Writing telemetry.py¶
Telemetry is written from the defender’s chair, not the attacker’s ego.
Reference the existing ROA poisoning telemetry for structure.
Control-plane playbook scenarios needs similar treatment.
The defender’s perspective problem¶
Attackers know what they’re doing. Defenders don’t.
When Scarlet Semaphore creates a fraudulent ROA (Phase 2, Action 2.1), they know:
This is deliberate
This enables the hijack in phase 3
Timing is coordinated
Cover story is prepared
Defenders see:
ROA creation log entry
Timestamp
Account username
IP address (possibly anonymised via TOR/VPN)
Prefix and AS number
That’s it. No context. No explanation. No “THIS IS AN ATTACK” label.
Telemetry must generate what defenders would actually observe, not what would be convenient for detection.
Event structure for control-plane attacks¶
From the playbook Phase 2 Action 2.1 (fraudulent ROA creation):
def generate_roa_creation_event(clock, scenario_name):
"""
Generate RPKI ROA creation event.
This is what RIR audit logs would show.
It looks routine unless you know to check whether
this account should be creating ROAs for this prefix.
"""
return {
"event_type": "rpki.roa_change",
"timestamp": clock.now(),
"source": {
"feed": "rpki-ca",
"observer": "ripe_ncc", # or ARIN, APNIC, depending on prefix allocation
},
"attributes": {
"change_type": "created",
"prefix": "203.0.113.0/24",
"origin_as": 64513, # Attacker's AS, NOT victim's
"max_length": 25,
"actor": "admin_backup", # Compromised account
"actor_ip": "185.220.101.45", # TOR exit node, suspicious but not proof
"actor_location": "RU", # Misleading geolocation
"previous_roa": None, # No ROA existed before (or victim's was deleted)
},
"scenario": {
"name": scenario_name,
"attack_step": "roa_creation", # Only for training mode
}
}
Signals defenders plausibly receive¶
For Phase 1 (reconnaissance), defenders receive almost nothing:
Maybe HTTPS queries to public RPKI validators (stat.ripe.net, cloudflare RPKI API)

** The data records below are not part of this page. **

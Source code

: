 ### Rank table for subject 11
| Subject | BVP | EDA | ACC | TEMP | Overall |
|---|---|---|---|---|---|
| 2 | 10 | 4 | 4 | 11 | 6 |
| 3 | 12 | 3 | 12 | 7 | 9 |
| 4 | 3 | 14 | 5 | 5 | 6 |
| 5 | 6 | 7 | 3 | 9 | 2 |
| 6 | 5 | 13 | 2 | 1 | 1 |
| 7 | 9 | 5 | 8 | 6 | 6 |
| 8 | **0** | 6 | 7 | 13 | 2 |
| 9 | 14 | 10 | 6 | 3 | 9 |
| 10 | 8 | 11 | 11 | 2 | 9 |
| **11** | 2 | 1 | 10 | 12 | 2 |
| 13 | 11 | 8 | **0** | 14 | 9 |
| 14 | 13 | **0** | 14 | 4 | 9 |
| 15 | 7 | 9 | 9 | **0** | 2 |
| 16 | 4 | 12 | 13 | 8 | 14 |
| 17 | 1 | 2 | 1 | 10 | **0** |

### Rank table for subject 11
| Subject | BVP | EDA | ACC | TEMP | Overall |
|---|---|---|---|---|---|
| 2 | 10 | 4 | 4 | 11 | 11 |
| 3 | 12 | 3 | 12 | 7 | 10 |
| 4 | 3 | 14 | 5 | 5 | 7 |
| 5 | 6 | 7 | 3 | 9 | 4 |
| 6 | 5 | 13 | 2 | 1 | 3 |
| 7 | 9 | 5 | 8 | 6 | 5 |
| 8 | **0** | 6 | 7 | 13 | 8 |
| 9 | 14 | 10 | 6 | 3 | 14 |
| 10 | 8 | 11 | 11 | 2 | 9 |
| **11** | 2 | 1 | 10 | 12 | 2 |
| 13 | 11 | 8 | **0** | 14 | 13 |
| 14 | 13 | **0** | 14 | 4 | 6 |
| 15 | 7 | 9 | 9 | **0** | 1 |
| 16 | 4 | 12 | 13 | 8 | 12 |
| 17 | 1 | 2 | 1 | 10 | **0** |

These queries are completely normal, thousands happen daily
No alerts, no logs worth noticing
For Phase 2 (ROA poisoning), defenders might receive:
ROA creation audit log (IF they’re collecting RIR logs, most aren’t)
Validator state change notification (30-90 minutes later, IF monitoring validators)
No BGP events yet (announcement hasn’t happened)
For Phase 3 (hijack), defenders should receive:
BGP UPDATE announcement
RPKI validation result (returns VALID, confusingly)
Traffic flow changes (IF NetFlow monitored)
Service degradation alerts
Route flapping noise (attacker-generated)
Ambiguity and overlap¶
From The Poisoned Registry, attackers deliberately create ambiguity:
Misdirection 1: Blame automation¶
Telemetry should allow this interpretation:
{
"event_type": "rpki.roa_change",
"attributes": {
"actor": "automation-bot", # Not obviously human
"change_reason": "scheduled_maintenance", # Plausible
...
}
}
Defenders seeing this might conclude “automation error” rather than “deliberate attack”.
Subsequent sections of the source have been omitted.